The Fed has worked for decades to suppress inflation, but economists, including Janet Yellen, President Obama’s nominee to lead the Fed starting next year, have long argued that a little inflation is particularly valuable when the economy is weak. Rising prices help companies increase profits; rising wages help borrowers repay debts. Inflation also encourages people and businesses to borrow money and spend it more quickly.”

The federal government expects inflation to ease the burden of its debts. Yet by one measure, inflation rose at an annual pace of 1.2 percent in August, just above the lowest pace on record.

“Weighed against the political, social and economic risks of continued slow growth after a once-in-a-century financial crisis, a sustained burst of moderate inflation is not something to worry about,” Kenneth S. Rogoff, a Harvard economist, wrote recently. “It should be embraced.”

 

Voodoo Economics Revisited?

Here are some of the fallacies in the statements above.

  1. The Federal Reserve has not worked for decades to suppress inflation. The Federal Reserve is  the primary cause of inflation. Inflation is the result of excess currency in circulation which means a whole lot of $ are chasing too few goods. Naturally, the prices of goods will rise as the dollars to purchase them lose value and more of them are required to make up for it. Since the advent of the Federal Reserve the dollar has less than 5 cents of its value in 1913 when the Fed began. Inflation has steadily eroded its purchasing power. According to the BLS CPI inflation calculator $1 in 1913 has the same buying power as $23.62 today and that is based on government calculations which are decidedly biased to make itself look good.
  2. Borrowing and spending money quickly fuels inflation. A quick study of any hyperinflationary period such as what happened in Germany after WWI demonstrates that people rushed to buy anything of value they could as their currency lost its value. The more frantically the money was spent, the more significant became the inflationary value of the money. Eventually, wheelbarrows of money would not purchase anything. One story is that someone left a wheel barrow of Reich marks outside a store and returned to find the currency on the sidewalk while the wheelbarrow had been stolen. That’s what happens to a hyperinflated currency. It eventually returns to its intrinsic value.
  3. It is an illusion to equate currency with economic growth. An economy and jobs grow in response to real market based demands. Unless there is an actual need being responded to any growth that results from fiat currency being pumped into a market segment will result in a bubble being created. We saw that with the tech stocks, housing, the equity markets etc. They all eventually burst leaving disappointment in their wake. The debt bubble is the next big one being created. It will inevitably correct as well. The devastation in its wake will touch all of us.
  4. Inflation is not rising at only 1.2%. That is a deception. According to Bureau of Labor Statistics, in the decade ending in 2012 milk rose 26%, bread 39%, peanut butter 40%, steak 41%, electricity 42%, turkey 56%, eggs 73%, apples 43% and more. Left out of the CPI inflation calculation is food and energy costs because they are “too volatile”. If a good or service spikes it can be thrown out of the calculation under the pretense that it reflects passing market disequilibrium. In other words, the things we deal with the most or which have the greatest impact on our spending patterns are not figured in. The real inflation rate is much higher than portrayed.
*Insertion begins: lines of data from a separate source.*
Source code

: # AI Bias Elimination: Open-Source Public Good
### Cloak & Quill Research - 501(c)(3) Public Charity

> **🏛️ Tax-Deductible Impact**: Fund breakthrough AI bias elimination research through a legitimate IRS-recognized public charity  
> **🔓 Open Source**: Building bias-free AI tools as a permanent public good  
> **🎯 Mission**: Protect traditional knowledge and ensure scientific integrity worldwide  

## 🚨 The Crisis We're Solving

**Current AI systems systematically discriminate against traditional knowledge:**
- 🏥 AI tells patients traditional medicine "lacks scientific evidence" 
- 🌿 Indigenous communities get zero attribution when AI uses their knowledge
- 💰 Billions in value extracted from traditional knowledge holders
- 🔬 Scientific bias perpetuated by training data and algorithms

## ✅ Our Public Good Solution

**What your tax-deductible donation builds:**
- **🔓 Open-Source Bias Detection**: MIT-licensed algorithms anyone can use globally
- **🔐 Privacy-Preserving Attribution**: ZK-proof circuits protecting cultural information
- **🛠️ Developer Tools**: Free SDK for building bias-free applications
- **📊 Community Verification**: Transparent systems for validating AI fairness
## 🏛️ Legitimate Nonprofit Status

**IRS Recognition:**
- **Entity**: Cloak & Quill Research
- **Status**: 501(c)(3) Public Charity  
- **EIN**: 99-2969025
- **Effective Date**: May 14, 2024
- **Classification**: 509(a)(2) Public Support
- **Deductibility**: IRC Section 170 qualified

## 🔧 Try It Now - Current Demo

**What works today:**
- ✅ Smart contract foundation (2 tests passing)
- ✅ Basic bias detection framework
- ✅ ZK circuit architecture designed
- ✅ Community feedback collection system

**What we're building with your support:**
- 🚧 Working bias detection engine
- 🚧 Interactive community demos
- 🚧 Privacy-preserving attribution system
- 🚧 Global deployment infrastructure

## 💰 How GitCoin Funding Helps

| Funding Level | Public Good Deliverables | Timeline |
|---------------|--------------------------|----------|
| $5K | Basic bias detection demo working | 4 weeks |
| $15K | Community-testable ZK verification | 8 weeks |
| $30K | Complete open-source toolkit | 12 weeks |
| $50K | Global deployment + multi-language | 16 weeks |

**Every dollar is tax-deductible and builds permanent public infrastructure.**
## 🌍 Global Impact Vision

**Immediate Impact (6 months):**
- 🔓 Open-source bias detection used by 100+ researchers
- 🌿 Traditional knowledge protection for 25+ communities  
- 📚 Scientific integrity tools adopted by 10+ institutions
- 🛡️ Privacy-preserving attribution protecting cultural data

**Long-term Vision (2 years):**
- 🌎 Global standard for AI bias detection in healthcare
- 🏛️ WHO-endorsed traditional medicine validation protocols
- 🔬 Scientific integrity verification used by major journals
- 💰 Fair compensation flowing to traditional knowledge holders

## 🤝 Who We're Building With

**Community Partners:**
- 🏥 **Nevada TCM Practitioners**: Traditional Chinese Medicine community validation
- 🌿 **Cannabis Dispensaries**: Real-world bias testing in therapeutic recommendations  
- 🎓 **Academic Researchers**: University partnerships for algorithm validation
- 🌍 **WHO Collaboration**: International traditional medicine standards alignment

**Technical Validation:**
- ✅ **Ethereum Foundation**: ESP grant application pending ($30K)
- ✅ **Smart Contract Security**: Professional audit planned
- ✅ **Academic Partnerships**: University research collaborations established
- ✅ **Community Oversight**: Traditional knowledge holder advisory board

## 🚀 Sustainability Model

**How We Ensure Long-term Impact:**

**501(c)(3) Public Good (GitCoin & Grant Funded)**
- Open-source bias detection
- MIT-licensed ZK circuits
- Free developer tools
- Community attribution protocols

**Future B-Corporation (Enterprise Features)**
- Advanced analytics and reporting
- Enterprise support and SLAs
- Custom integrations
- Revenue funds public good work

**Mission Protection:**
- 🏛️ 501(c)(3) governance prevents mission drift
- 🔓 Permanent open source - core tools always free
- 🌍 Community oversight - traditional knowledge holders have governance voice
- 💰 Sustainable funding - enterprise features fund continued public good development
Former Treasury Secretary Redefines Basic Accounting Principles

Larry Summers, former Treasury Secretary and long term member of the CFR, stated on NPR recently that the national debt “is an asset we owe ourselves.” Uh, Larry excuse me but when did debt become an asset? Isn’t it a basic rule of summers282wayaccounting that debts are liabilities? Whew, talk about voodoo economics!

Additionally, over $5 Trillion of the $17 Trillion of this debt is owed to foreign nations with the 2 largest being China ($1.3 Trillion) and Japan ($1.1 Trillion). Does that count as being owed to ourselves?

And these are our experts? Is it any wonder that we are Trillions of $ in debt with cartel cheerleaders like Summers posed as experts? Not!